Your airways are lined with a thin mucus layer that traps and clears pathogens before they can establish an infection. When that layer dries out, its ability to sweep viruses and bacteria out of your lungs drops significantly. Dehydration reduces what’s called mucociliary clearance: the coordinated wave-like motion of tiny hair-like structures that push contaminated mucus up and out of your respiratory tract.

This is especially relevant during air travel, when cabin humidity often drops below 20%, or in winter when heated indoor air is extremely dry. Drinking water consistently throughout the day and using saline nasal spray during flights or in dry environments helps keep that frontline barrier functional.

Putting It All Together

If you’re building a pre-sickness protocol for cold and flu season or an upcoming trip, here’s what the evidence actually supports:

  • Daily baseline: 200 to 400 mg vitamin C, 1,000 to 2,000 IU vitamin D (ideally guided by a blood test), and a probiotic containing L. rhamnosus GG. These work through consistent, long-term use.
  • Two weeks before high-risk exposure: Start a probiotic if you haven’t already. Prioritize seven to eight hours of sleep. Stay well-hydrated.
  • At the very first sign of symptoms: Begin zinc lozenges (80 mg total elemental zinc per day in divided doses) and continue for up to two weeks. This is where the biggest measurable effect on cold duration comes from.
  • If you’re under heavy physical stress: Consider adding 500 to 1,000 mg quercetin daily during and for two weeks after the stressful period.

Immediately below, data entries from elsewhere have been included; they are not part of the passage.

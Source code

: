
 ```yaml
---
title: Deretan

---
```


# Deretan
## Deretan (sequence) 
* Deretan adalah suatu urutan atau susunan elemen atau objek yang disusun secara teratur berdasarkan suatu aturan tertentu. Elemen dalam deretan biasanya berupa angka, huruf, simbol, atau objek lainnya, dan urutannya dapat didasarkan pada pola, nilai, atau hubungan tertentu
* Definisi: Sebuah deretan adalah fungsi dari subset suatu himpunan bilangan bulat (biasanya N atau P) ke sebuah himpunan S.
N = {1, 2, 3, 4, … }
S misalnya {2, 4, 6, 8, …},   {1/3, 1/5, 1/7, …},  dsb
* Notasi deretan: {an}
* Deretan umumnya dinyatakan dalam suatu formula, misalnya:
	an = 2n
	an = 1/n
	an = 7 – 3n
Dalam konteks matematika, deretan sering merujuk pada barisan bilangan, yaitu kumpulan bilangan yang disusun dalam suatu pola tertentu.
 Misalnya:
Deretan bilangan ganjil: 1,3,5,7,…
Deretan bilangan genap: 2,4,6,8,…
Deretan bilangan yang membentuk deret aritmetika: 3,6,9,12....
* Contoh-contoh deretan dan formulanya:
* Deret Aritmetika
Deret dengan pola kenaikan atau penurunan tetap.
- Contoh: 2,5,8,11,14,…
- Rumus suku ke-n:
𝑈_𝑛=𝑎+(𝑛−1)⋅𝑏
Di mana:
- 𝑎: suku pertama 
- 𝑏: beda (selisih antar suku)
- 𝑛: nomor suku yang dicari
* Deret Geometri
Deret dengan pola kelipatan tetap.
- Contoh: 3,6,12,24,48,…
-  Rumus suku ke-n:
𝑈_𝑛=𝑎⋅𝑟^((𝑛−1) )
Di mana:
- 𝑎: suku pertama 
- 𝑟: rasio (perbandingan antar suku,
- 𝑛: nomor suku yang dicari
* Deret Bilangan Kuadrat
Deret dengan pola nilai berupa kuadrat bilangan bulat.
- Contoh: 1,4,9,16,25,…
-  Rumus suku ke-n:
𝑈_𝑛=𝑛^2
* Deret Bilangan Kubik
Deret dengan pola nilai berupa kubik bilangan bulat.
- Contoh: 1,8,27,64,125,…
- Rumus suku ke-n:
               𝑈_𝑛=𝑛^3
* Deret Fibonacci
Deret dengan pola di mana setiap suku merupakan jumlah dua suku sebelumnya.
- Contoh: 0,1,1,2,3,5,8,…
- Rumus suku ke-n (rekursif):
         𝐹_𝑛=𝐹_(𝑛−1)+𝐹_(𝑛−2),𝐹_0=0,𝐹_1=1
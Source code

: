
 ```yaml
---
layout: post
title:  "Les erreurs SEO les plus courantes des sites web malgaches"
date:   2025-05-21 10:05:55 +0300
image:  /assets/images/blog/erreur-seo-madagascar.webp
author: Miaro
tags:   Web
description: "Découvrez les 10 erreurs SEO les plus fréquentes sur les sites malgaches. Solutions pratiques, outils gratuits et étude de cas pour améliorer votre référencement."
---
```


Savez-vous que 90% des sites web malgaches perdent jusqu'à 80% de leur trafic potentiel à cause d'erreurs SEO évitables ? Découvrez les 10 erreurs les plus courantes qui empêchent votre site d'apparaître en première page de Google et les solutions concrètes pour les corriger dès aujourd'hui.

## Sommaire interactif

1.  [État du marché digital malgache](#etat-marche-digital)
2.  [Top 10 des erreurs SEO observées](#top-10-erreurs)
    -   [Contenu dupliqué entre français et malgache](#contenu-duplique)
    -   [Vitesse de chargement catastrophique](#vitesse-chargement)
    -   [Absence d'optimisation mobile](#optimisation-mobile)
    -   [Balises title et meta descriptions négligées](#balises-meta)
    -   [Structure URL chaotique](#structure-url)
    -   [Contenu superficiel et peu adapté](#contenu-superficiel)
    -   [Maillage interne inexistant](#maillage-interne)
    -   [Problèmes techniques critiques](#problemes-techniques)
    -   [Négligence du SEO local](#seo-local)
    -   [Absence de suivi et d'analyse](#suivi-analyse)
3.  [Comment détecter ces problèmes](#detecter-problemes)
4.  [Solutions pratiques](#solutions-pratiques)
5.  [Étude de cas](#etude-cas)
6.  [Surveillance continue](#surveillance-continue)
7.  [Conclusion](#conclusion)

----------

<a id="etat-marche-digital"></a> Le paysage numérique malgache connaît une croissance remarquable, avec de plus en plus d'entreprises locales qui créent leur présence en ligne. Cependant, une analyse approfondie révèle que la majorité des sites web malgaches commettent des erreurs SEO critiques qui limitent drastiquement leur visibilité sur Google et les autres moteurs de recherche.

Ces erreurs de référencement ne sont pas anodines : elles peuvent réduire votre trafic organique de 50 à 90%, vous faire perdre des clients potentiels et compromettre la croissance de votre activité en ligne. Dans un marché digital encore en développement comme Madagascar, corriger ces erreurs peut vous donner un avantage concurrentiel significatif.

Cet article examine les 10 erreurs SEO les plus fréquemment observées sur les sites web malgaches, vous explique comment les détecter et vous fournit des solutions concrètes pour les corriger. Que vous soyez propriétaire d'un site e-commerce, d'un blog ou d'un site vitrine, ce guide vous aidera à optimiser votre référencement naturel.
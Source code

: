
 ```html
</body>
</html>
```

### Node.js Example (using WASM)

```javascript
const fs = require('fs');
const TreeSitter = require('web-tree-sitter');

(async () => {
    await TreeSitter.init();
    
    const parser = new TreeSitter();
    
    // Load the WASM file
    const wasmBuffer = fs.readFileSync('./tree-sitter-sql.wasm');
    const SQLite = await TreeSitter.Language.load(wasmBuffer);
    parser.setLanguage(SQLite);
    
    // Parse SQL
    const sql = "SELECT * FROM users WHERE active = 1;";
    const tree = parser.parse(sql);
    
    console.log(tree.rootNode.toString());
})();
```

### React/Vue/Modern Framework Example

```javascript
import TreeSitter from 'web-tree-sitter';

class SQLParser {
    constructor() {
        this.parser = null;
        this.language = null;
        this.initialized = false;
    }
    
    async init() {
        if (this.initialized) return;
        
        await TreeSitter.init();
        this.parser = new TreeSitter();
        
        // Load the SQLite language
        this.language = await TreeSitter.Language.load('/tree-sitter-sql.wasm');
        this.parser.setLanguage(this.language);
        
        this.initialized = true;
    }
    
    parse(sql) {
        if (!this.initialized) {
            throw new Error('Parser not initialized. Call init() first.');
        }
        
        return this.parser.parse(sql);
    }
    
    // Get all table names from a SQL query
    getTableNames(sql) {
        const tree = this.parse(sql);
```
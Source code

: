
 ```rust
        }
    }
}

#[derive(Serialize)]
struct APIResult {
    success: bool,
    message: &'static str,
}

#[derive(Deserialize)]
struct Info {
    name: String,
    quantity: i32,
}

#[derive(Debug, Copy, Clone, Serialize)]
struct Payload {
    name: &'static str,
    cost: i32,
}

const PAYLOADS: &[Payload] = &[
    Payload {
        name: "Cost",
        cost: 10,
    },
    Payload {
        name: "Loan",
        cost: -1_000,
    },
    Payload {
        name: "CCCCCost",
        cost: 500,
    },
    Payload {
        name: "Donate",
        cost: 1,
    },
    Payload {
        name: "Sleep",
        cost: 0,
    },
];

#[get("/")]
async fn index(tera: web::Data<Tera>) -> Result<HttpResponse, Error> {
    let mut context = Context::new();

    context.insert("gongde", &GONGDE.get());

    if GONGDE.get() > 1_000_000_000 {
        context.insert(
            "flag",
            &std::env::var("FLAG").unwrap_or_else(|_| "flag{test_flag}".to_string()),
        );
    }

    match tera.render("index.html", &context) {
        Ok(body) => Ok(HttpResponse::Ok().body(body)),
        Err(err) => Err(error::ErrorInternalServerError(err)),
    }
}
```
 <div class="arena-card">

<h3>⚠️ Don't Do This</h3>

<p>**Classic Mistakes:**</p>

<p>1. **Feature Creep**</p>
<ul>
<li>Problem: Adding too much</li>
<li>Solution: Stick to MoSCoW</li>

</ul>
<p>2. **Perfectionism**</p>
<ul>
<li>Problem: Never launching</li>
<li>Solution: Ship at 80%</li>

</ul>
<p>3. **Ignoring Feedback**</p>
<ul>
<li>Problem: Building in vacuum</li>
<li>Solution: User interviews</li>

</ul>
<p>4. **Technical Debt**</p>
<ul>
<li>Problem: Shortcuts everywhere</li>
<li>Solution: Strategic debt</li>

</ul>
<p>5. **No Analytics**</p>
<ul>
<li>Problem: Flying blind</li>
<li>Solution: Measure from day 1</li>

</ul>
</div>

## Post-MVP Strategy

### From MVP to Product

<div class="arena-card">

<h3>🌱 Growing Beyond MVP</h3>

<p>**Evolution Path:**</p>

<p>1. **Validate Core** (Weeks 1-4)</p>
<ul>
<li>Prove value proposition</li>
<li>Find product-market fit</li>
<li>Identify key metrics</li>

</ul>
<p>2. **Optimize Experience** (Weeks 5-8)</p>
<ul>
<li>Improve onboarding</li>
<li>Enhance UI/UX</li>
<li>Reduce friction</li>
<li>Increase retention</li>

The supplements with the strongest prevention evidence are vitamin D (maintained at adequate blood levels year-round), vitamin C (taken daily, not reactively), and probiotics (started weeks in advance). Zinc is the strongest intervention once you feel something coming on, but its window is narrow. Everything else plays a supporting role, and none of it replaces sleep and hydration as the foundation your immune system runs on.